What the exercise asks:
The range to reproduce runs from the line containing "The project's Python" through the last line of the listing below; give exactly those lines and no others.

------ Supplied entries ------

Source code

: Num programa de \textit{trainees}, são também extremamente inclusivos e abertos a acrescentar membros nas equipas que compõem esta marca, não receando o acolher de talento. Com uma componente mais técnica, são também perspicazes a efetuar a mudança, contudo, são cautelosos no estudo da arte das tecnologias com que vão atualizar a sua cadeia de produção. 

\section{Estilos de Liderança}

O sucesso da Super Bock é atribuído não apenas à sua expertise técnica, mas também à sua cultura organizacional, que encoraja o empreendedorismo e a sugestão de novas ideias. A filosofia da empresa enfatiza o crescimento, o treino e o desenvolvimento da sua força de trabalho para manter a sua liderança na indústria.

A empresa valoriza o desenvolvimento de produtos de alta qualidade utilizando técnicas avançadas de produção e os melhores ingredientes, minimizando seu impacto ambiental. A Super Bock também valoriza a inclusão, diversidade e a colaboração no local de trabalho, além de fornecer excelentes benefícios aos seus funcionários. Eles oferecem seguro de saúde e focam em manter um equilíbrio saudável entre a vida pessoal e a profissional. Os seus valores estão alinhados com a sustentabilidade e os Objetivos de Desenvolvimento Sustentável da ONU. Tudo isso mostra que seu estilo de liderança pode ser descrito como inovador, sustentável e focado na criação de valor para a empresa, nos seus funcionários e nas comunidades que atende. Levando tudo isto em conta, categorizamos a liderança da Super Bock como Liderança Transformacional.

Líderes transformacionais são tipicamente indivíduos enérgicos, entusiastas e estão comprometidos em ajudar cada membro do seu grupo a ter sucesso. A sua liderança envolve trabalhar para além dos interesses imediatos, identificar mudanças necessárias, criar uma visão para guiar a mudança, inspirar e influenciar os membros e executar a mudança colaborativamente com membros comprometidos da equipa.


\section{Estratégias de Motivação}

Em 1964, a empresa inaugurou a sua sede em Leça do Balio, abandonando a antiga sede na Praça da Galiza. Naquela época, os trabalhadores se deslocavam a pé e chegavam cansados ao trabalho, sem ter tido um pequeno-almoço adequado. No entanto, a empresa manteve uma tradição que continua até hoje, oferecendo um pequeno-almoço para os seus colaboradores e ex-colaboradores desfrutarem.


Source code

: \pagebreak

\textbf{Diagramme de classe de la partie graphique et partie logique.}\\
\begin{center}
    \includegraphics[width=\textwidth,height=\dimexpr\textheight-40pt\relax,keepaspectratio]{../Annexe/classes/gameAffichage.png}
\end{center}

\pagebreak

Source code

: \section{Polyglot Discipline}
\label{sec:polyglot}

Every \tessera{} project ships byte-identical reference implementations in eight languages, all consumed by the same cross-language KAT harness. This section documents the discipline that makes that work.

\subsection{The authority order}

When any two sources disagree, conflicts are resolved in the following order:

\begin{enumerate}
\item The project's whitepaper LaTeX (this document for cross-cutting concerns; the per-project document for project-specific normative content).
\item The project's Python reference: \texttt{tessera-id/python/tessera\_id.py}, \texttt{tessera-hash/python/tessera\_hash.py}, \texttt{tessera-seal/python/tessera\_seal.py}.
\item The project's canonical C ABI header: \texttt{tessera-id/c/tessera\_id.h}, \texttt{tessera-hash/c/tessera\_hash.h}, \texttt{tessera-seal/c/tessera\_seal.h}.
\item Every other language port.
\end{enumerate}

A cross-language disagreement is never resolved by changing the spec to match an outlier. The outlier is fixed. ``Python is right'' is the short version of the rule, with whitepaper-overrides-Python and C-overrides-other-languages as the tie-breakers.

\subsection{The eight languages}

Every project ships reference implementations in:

------

Answer to the problem:
\item The project's Python reference: \texttt{tessera-id/python/tessera\_id.py}, \texttt{tessera-hash/python/tessera\_hash.py}, \texttt{tessera-seal/python/tessera\_seal.py}.
\item The project's canonical C ABI header: \texttt{tessera-id/c/tessera\_id.h}, \texttt{tessera-hash/c/tessera\_hash.h}, \texttt{tessera-seal/c/tessera\_seal.h}.
\item Every other language port.
\end{enumerate}

A cross-language disagreement is never resolved by changing the spec to match an outlier. The outlier is fixed. ``Python is right'' is the short version of the rule, with whitepaper-overrides-Python and C-overrides-other-languages as the tie-breakers.

\subsection{The eight languages}

Every project ships reference implementations in:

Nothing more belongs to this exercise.